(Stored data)
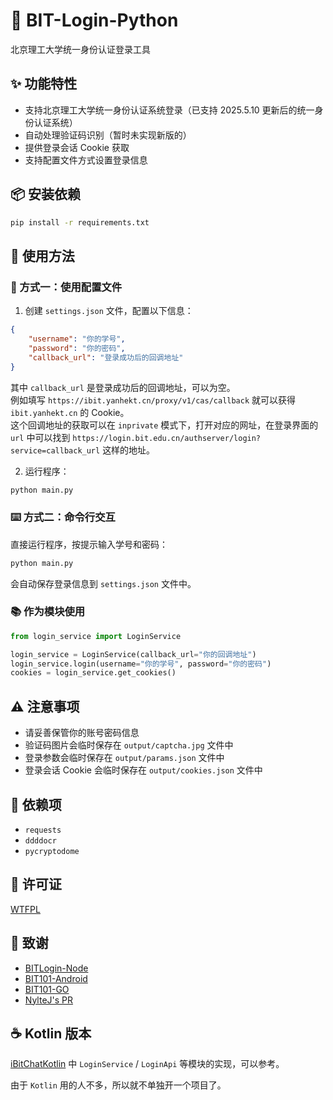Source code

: # 🔑 BIT-Login-Python

北京理工大学统一身份认证登录工具

## ✨ 功能特性

- 支持北京理工大学统一身份认证系统登录（已支持 2025.5.10 更新后的统一身份认证系统）
- 自动处理验证码识别（暂时未实现新版的）
- 提供登录会话 Cookie 获取
- 支持配置文件方式设置登录信息

## 📦 安装依赖

```bash
pip install -r requirements.txt
```

## 🚀 使用方法

### 🔧 方式一：使用配置文件

1. 创建 `settings.json` 文件，配置以下信息：
```json
{
    "username": "你的学号",
    "password": "你的密码",
    "callback_url": "登录成功后的回调地址"
}
```
其中 `callback_url` 是登录成功后的回调地址，可以为空。    
例如填写 `https://ibit.yanhekt.cn/proxy/v1/cas/callback` 就可以获得 `ibit.yanhekt.cn` 的 Cookie。  
这个回调地址的获取可以在 `inprivate` 模式下，打开对应的网址，在登录界面的 `url` 中可以找到 `https://login.bit.edu.cn/authserver/login?service=callback_url` 这样的地址。

2. 运行程序：
```bash
python main.py
```

### ⌨️ 方式二：命令行交互

直接运行程序，按提示输入学号和密码：
```bash
python main.py
```
会自动保存登录信息到 `settings.json` 文件中。

### 📚 作为模块使用

```python
from login_service import LoginService

login_service = LoginService(callback_url="你的回调地址")
login_service.login(username="你的学号", password="你的密码")
cookies = login_service.get_cookies()
```

## ⚠️ 注意事项

- 请妥善保管你的账号密码信息
- 验证码图片会临时保存在 `output/captcha.jpg` 文件中
- 登录参数会临时保存在 `output/params.json` 文件中
- 登录会话 Cookie 会临时保存在 `output/cookies.json` 文件中

## 📌 依赖项

- `requests`
- `ddddocr`
- `pycryptodome`

## 📜 许可证

[WTFPL](LICENSE)

## 🙏 致谢

- [BITLogin-Node](https://github.com/BIT-BOBH/BITLogin-Node)
- [BIT101-Android](https://github.com/BIT101-Dev/BIT101-Android)
- [BIT101-GO](https://github.com/BIT101-Dev/BIT101-GO)
- [NylteJ's PR](https://github.com/BIT101-dev/BIT101-Android/pull/14/commits/4ebe751bfdf650d3aac8e23c50dc4a073e623cee)
## ☕ Kotlin 版本

[iBitChatKotlin](https://github.com/Ri-Nai/iBitChatKotlin/) 中 `LoginService` / `LoginApi` 等模块的实现，可以参考。

由于 `Kotlin` 用的人不多，所以就不单独开一个项目了。
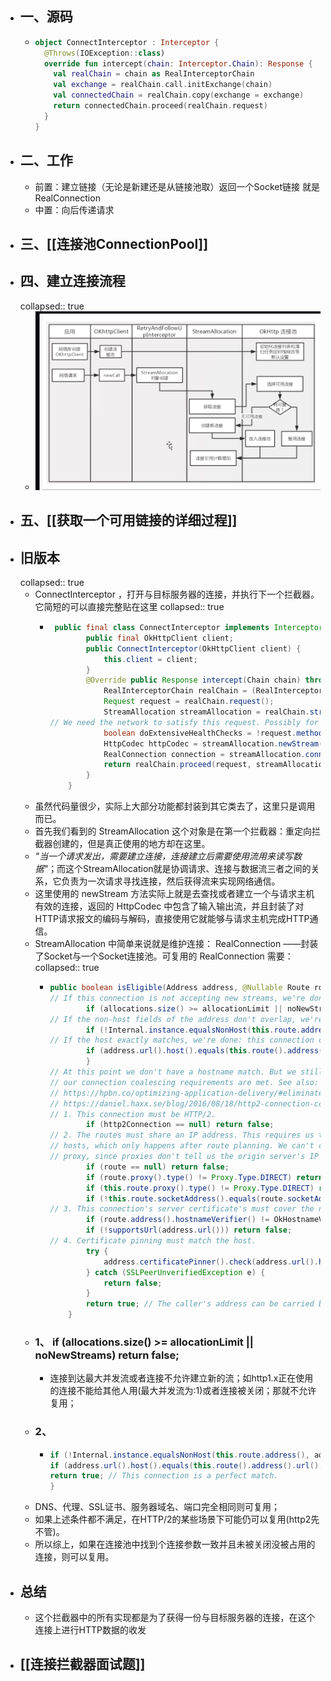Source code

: - ## 一、源码
	- ```kotlin
	  object ConnectInterceptor : Interceptor {
	    @Throws(IOException::class)
	    override fun intercept(chain: Interceptor.Chain): Response {
	      val realChain = chain as RealInterceptorChain
	      val exchange = realChain.call.initExchange(chain)
	      val connectedChain = realChain.copy(exchange = exchange)
	      return connectedChain.proceed(realChain.request)
	    }
	  }
	  
	  ```
- ## 二、工作
	- 前置：建立链接（无论是新建还是从链接池取）返回一个Socket链接 就是RealConnection
	- 中置：向后传递请求
- ## 三、[[连接池ConnectionPool]]
- ## 四、建立连接流程
  collapsed:: true
	- ![image.png](../assets/image_1689935183281_0.png)
- ## 五、[[获取一个可用链接的详细过程]]
- ## 旧版本
  collapsed:: true
	- ConnectInterceptor ，打开与目标服务器的连接，并执行下一个拦截器。它简短的可以直接完整贴在这里
	  collapsed:: true
		- ```java
		   public final class ConnectInterceptor implements Interceptor {
		          public final OkHttpClient client;
		          public ConnectInterceptor(OkHttpClient client) {
		              this.client = client;
		          }
		          @Override public Response intercept(Chain chain) throws IOException {
		              RealInterceptorChain realChain = (RealInterceptorChain) chain;
		              Request request = realChain.request();
		              StreamAllocation streamAllocation = realChain.streamAllocation();
		  // We need the network to satisfy this request. Possibly for validating a conditional GET.
		              boolean doExtensiveHealthChecks = !request.method().equals("GET");
		              HttpCodec httpCodec = streamAllocation.newStream(client, chain, doExtensiveHealthChecks);
		              RealConnection connection = streamAllocation.connection();
		              return realChain.proceed(request, streamAllocation, httpCodec, connection);
		          }
		      }
		  ```
	- 虽然代码量很少，实际上大部分功能都封装到其它类去了，这里只是调用而已。
	- 首先我们看到的 StreamAllocation 这个对象是在第一个拦截器：重定向拦截器创建的，但是真正使用的地方却在这里。
	- *"*当一个请求发出，需要建立连接，连接建立后需要使用流用来读写数据*"*；而这个StreamAllocation就是协调请求、连接与数据流三者之间的关系，它负责为一次请求寻找连接，然后获得流来实现网络通信。
	- 这里使用的 newStream 方法实际上就是去查找或者建立一个与请求主机有效的连接，返回的 HttpCodec 中包含了输入输出流，并且封装了对HTTP请求报文的编码与解码，直接使用它就能够与请求主机完成HTTP通信。
	- StreamAllocation 中简单来说就是维护连接： RealConnection ——封装了Socket与一个Socket连接池。可复用的 RealConnection 需要：
	  collapsed:: true
		- ```java
		  public boolean isEligible(Address address, @Nullable Route route) {
		  // If this connection is not accepting new streams, we're done.
		          if (allocations.size() >= allocationLimit || noNewStreams) return false;
		  // If the non-host fields of the address don't overlap, we're done.
		          if (!Internal.instance.equalsNonHost(this.route.address(), address)) return false;
		  // If the host exactly matches, we're done: this connection can carry the address.
		          if (address.url().host().equals(this.route().address().url().host())) {return true; // This connection is a perfect match.
		          }
		  // At this point we don't have a hostname match. But we still be able to carry the request if
		  // our connection coalescing requirements are met. See also:
		  // https://hpbn.co/optimizing-application-delivery/#eliminate-domain-sharding
		  // https://daniel.haxx.se/blog/2016/08/18/http2-connection-coalescing/
		  // 1. This connection must be HTTP/2.
		          if (http2Connection == null) return false;
		  // 2. The routes must share an IP address. This requires us to have a DNS address for both
		  // hosts, which only happens after route planning. We can't coalesce connections that use a
		  // proxy, since proxies don't tell us the origin server's IP address.
		          if (route == null) return false;
		          if (route.proxy().type() != Proxy.Type.DIRECT) return false;
		          if (this.route.proxy().type() != Proxy.Type.DIRECT) return false;
		          if (!this.route.socketAddress().equals(route.socketAddress())) return false;
		  // 3. This connection's server certificate's must cover the new host.
		          if (route.address().hostnameVerifier() != OkHostnameVerifier.INSTANCE) return false;
		          if (!supportsUrl(address.url())) return false;
		  // 4. Certificate pinning must match the host.
		          try {
		              address.certificatePinner().check(address.url().host(), handshake().peerCertificates());
		          } catch (SSLPeerUnverifiedException e) {
		              return false;
		          }
		          return true; // The caller's address can be carried by this connection.
		      }
		  
		  ```
	- ### 1、 if (allocations.size() >= allocationLimit || noNewStreams) return false;
		- 连接到达最大并发流或者连接不允许建立新的流；如http1.x正在使用的连接不能给其他人用(最大并发流为:1)或者连接被关闭；那就不允许复用；
	- ### 2、
		- ```java
		  if (!Internal.instance.equalsNonHost(this.route.address(), address)) return false;
		  if (address.url().host().equals(this.route().address().url().host())) {
		  return true; // This connection is a perfect match.
		  }
		  ```
	- DNS、代理、SSL证书、服务器域名、端口完全相同则可复用；
	- 如果上述条件都不满足，在HTTP/2的某些场景下可能仍可以复用(http2先不管)。
	- 所以综上，如果在连接池中找到个连接参数一致并且未被关闭没被占用的连接，则可以复用。
- ## 总结
	- 这个拦截器中的所有实现都是为了获得一份与目标服务器的连接，在这个连接上进行HTTP数据的收发
- ## [[连接拦截器面试题]]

## ACTIVITY
Read the lines above. Gather those in which the string "DIRECT" is found.

## EXPECTED OUTPUT
		          if (route.proxy().type() != Proxy.Type.DIRECT) return false;
		          if (this.route.proxy().type() != Proxy.Type.DIRECT) return false;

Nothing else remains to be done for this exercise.